Het is niet per definitie onrechtmatig als camera’s op onbemande vliegtuigjes worden ingezet voor gezichtsherkenning. Als aan bepaalde voorwaarden wordt voldaan zijn eventuele inbreuken op de privacy rechtmatig. Dat schrijft minister van Veiligheid en Justitie Ivo Opstelten (VVD) vanavond aan de Tweede Kamer. De inzet van drones is omstreden, vooral vanwege privacy-aspecten. Met name het gebruik van drones voor gezichtsherkenning ligt gevoelig. De camera’s waarmee de huidige drones van defensie zijn uitgerust leveren geen beelden op waarop mensen herkenbaar zijn. In de toekomst worden de drones, waar de politie en justitie ook gebruik van maken, echter mogelijk uitgerust met camera’s die wel geschikt zijn voor gezichtsherkenning. “Eventuele inbreuken op de privacy die daarbij kunnen ontstaan zijn op zichzelf ook geen reden om dit bij voorbaat uit te sluiten”, zei Opstelten daar eerder dit jaar over. Nu zegt de bewindsman dat eventuele inbreuken op de privacy rechtmatig zijn “indien wordt voldaan aan de voorwaarden die aan dat overheidsoptreden zijn verbonden”.

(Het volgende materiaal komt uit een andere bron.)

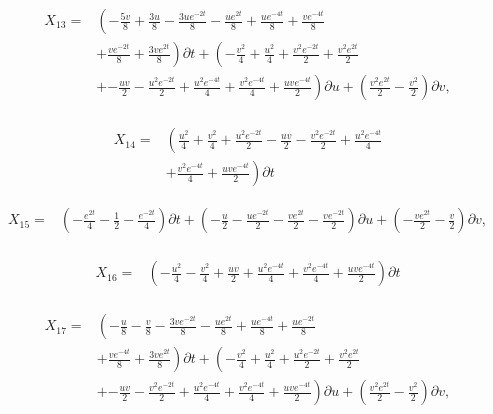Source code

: \begin{align*}
X_{13}=&\left(- \frac{5 v}{8}+\frac{3 u}{8}- \frac{3 u e^{- 2 t}}{8}- \frac{u e^{2 t}}{8}+\frac{u e^{- 4 t}}{8}+\frac{v e^{- 4 t}}{8}\right.\\
&+\left.\frac{v e^{- 2 t}}{8}+\frac{3 v e^{2 t}}{8} \right)\partial t+\left(- \frac{v^{2}}{4}+\frac{u^{2}}{4}+\frac{v^{2} e^{- 2 t}}{2}+\frac{v^{2} e^{2 t}}{2}\right.\\
&+\left.- \frac{u v}{2}- \frac{u^{2} e^{- 2 t}}{2}+\frac{u^{2} e^{- 4 t}}{4}+\frac{v^{2} e^{- 4 t}}{4}+\frac{u v e^{- 4 t}}{2} \right)\partial u+\left(\frac{v^{2} e^{2 t}}{2} - \frac{v^{2}}{2} \right)\partial v,\\
\end{align*}

\begin{align*}
X_{14}=&\left(\frac{u^{2}}{4}+\frac{v^{2}}{4}+\frac{u^{2} e^{- 2 t}}{2}- \frac{u v}{2}- \frac{v^{2} e^{- 2 t}}{2}+\frac{u^{2} e^{- 4 t}}{4}\right.\\
&+\left.\frac{v^{2} e^{- 4 t}}{4}+\frac{u v e^{- 4 t}}{2} \right)\partial t
\end{align*}

\begin{align*}
X_{15}=&\left(- \frac{e^{2 t}}{4} - \frac{1}{2} - \frac{e^{- 2 t}}{4} \right)\partial t+\left(- \frac{u}{2} - \frac{u e^{- 2 t}}{2} - \frac{v e^{2 t}}{2} - \frac{v e^{- 2 t}}{2} \right)\partial u+\left(- \frac{v e^{2 t}}{2} - \frac{v}{2} \right)\partial v,\\
\end{align*}

\begin{align*}
X_{16}=&\left(- \frac{u^{2}}{4}- \frac{v^{2}}{4}+\frac{u v}{2}+\frac{u^{2} e^{- 4 t}}{4}+\frac{v^{2} e^{- 4 t}}{4}+\frac{u v e^{- 4 t}}{2} \right)\partial t\\
\end{align*}

\begin{align*}
X_{17}=&\left(- \frac{u}{8}- \frac{v}{8}- \frac{3 v e^{- 2 t}}{8}- \frac{u e^{2 t}}{8}+\frac{u e^{- 4 t}}{8}+\frac{u e^{- 2 t}}{8}\right.\\
&+\left.\frac{v e^{- 4 t}}{8}+\frac{3 v e^{2 t}}{8} \right)\partial t+\left(- \frac{v^{2}}{4}+\frac{u^{2}}{4}+\frac{u^{2} e^{- 2 t}}{2}+\frac{v^{2} e^{2 t}}{2}\right.\\
&+\left.- \frac{u v}{2}- \frac{v^{2} e^{- 2 t}}{2}+\frac{u^{2} e^{- 4 t}}{4}+\frac{v^{2} e^{- 4 t}}{4}+\frac{u v e^{- 4 t}}{2} \right)\partial u+\left(\frac{v^{2} e^{2 t}}{2} - \frac{v^{2}}{2} \right)\partial v,\\
\end{align*}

Opstelten: Onbemande vluchten zeer nuttig

De minister schreef de Kamerbrief in een reactie op een artikel in het AD in oktober. Daarin stond dat de inzet van drones door de politie nauwelijks tot aanhoudingen leidt en dat de vliegtuigjes als opsporingsmiddel uit de gratie zijn geraakt bij zowel politie als justitie. Opstelten schrijft in een reactie dat onbemande vluchten “zeer nuttig” kunnen zijn om informatie te krijgen die gebruikt kan worden bij beslissingen over invallen of aanhoudingen. In “enkele henneponderzoeken” heeft de inzet van drones volgens Opstelten geleid tot de vervolging van verdachten.